A diverse collection of WWII stories loosely connected by taking place in the same year as the Pearl Harbour attack. Some were more personally resonant, but all reflected the futility and far reaching consequences of the war and the diverse people it touched, bringing them good luck or bad but leaving none untouched. A number serve as introductions to series by the individual authors and several characters and settings will be revisited. I thought each was interesting in it’s own right and definitely encourages further reading of these authors.
“Deadly Liberty” by R.V.Doon was a solid opener for this collection. It introduces the reader to Navy nurse Connie “Coco” Collins onboard the USS SOLACE, a hospital ship in the Pacific fleet. The story centres around events on the evening before the attack on the harbour. It establishes Coco’s inquisitive mind, her moral code and as a result I found her a deeply likeable character. The island and naval life prove a delicious backdrop in what I am presuming is the prequel in this historical WWII mystery series. Here a AWOL nurse, a missing baby and an assassination in the midst of the Pearl harbour attack, ,combine into a tantalising taster.
Looking forward to meeting “Coco” again in. A Murderous Disguise.
The List by Vanessa Couchman
A wonderful story of a woman persecuted for her relatively humble origins thrust into the nobility through marriage , aiding a Jewish fugitive who is hunted in reprisal for a resistance assassination. Tense and evocative it brought to mind the work my personal Historical hero Nicholas Winton. Wonderful.
Christmas Eve in the City of Dreams. By Alexa Kang
Chancer and Rogue Jesse spends his last few hours in NYC prior to leaving after being drafted, drifting from person to person making arrangements and tying up loose ends, some cynical and jaded, others touching and heartfelt. Not your usual hero, but intriguing none the less.
Allies after All by Dianne Ascroft is a tale of the classic jealousies roused by the American’s joining the war effort. A young man in Northern Ireland spends the first portion getting his nose put out of joint by a US engineer there to build the airbases that will house all the Airmen who will “oversexed, over rated and over here” and the second half learning not to be so hasty in his judgement.
“Time To Go “ by Margaret Tanner
Is the kind of love story that fans of the stories of soulmates and star crossed lovers love will adore. It was a tad too short for my personal taste but very sweet and tender The connection to the Pearl Harbour attack is enough to bind it to the other stories in the collection but it would exist equally well in relation to any tragic loss of life and still have the same impact
Turning point by Marian Kummerow
This resonated more strongly with me as the Granddaughter of a man persecuted by the Nazis and who like Margarete managed to escape through a combination of luck and cunning. The tension is kept taut until almost the end of the story, but that slackening of the grip of the story in no way detracts from the reminder that people were cattle to the Nazis rather than human beings with lives and worth before cleansing began. I liked this one very much.
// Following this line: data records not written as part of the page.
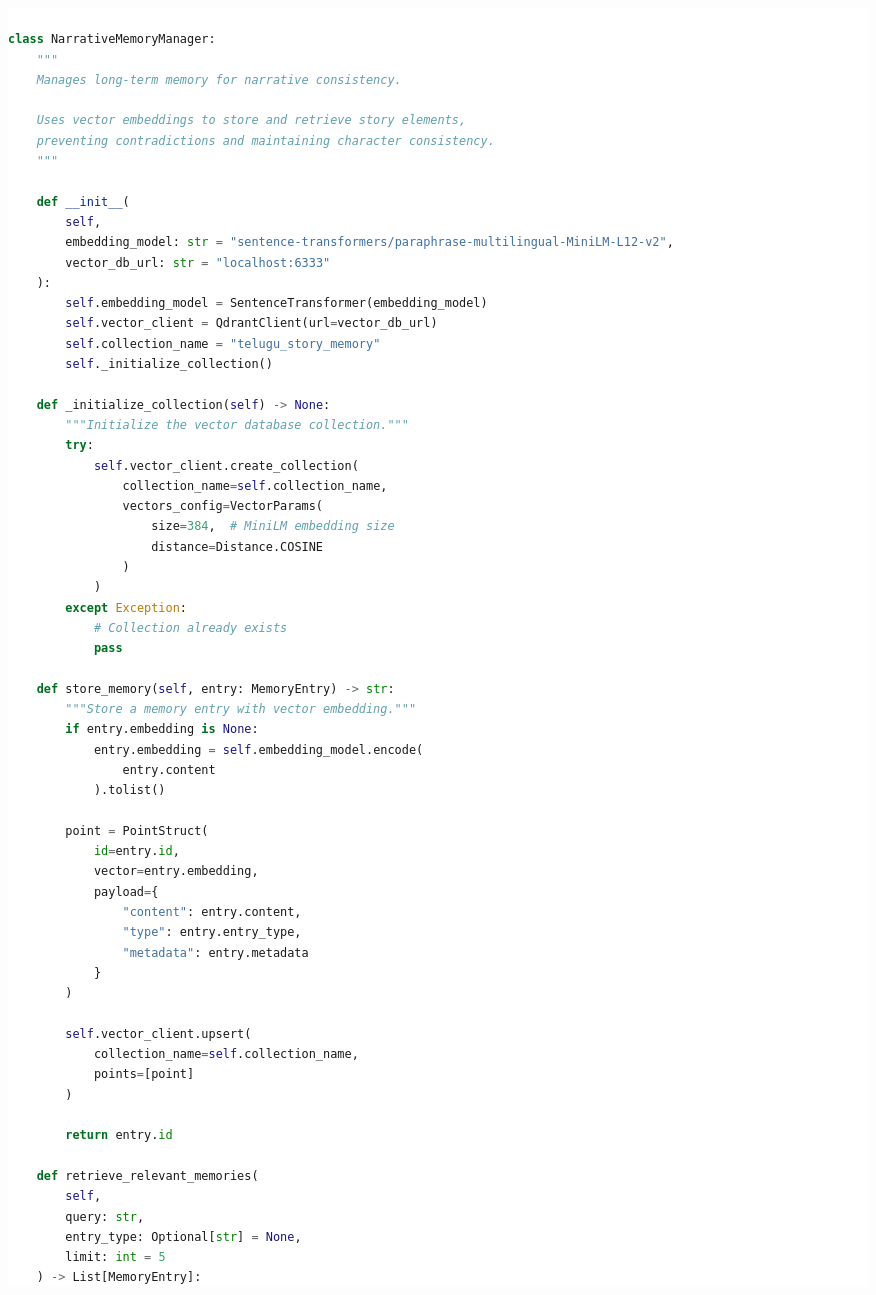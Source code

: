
 ```python

class NarrativeMemoryManager:
    """
    Manages long-term memory for narrative consistency.
    
    Uses vector embeddings to store and retrieve story elements,
    preventing contradictions and maintaining character consistency.
    """
    
    def __init__(
        self,
        embedding_model: str = "sentence-transformers/paraphrase-multilingual-MiniLM-L12-v2",
        vector_db_url: str = "localhost:6333"
    ):
        self.embedding_model = SentenceTransformer(embedding_model)
        self.vector_client = QdrantClient(url=vector_db_url)
        self.collection_name = "telugu_story_memory"
        self._initialize_collection()
        
    def _initialize_collection(self) -> None:
        """Initialize the vector database collection."""
        try:
            self.vector_client.create_collection(
                collection_name=self.collection_name,
                vectors_config=VectorParams(
                    size=384,  # MiniLM embedding size
                    distance=Distance.COSINE
                )
            )
        except Exception:
            # Collection already exists
            pass
            
    def store_memory(self, entry: MemoryEntry) -> str:
        """Store a memory entry with vector embedding."""
        if entry.embedding is None:
            entry.embedding = self.embedding_model.encode(
                entry.content
            ).tolist()
            
        point = PointStruct(
            id=entry.id,
            vector=entry.embedding,
            payload={
                "content": entry.content,
                "type": entry.entry_type,
                "metadata": entry.metadata
            }
        )
        
        self.vector_client.upsert(
            collection_name=self.collection_name,
            points=[point]
        )
        
        return entry.id
        
    def retrieve_relevant_memories(
        self,
        query: str,
        entry_type: Optional[str] = None,
        limit: int = 5
    ) -> List[MemoryEntry]:
```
“I am an American” by Robyn Hobusch Echols
My only real reference to Japanese Americans is that of Mr Miyagi in The Karate Kid films, but this is even more piquant as I view it through the lenses of what seems to be happening in the USA this very week as Trump takes office on an anti Muslim platform. These immigrants like many others moved to the USA for freedoms not afforded in Japanandvyet were treated abominably because they happened to be of a certain appearance..
A Rude Awakening by Robert Kingsley
A Real Boy’s Own adventure this one, planes, trucks, exotic shores and the scream of the planes as the Japanese planes draw in, a brilliant book end to the collection as it begins and ends with invasion.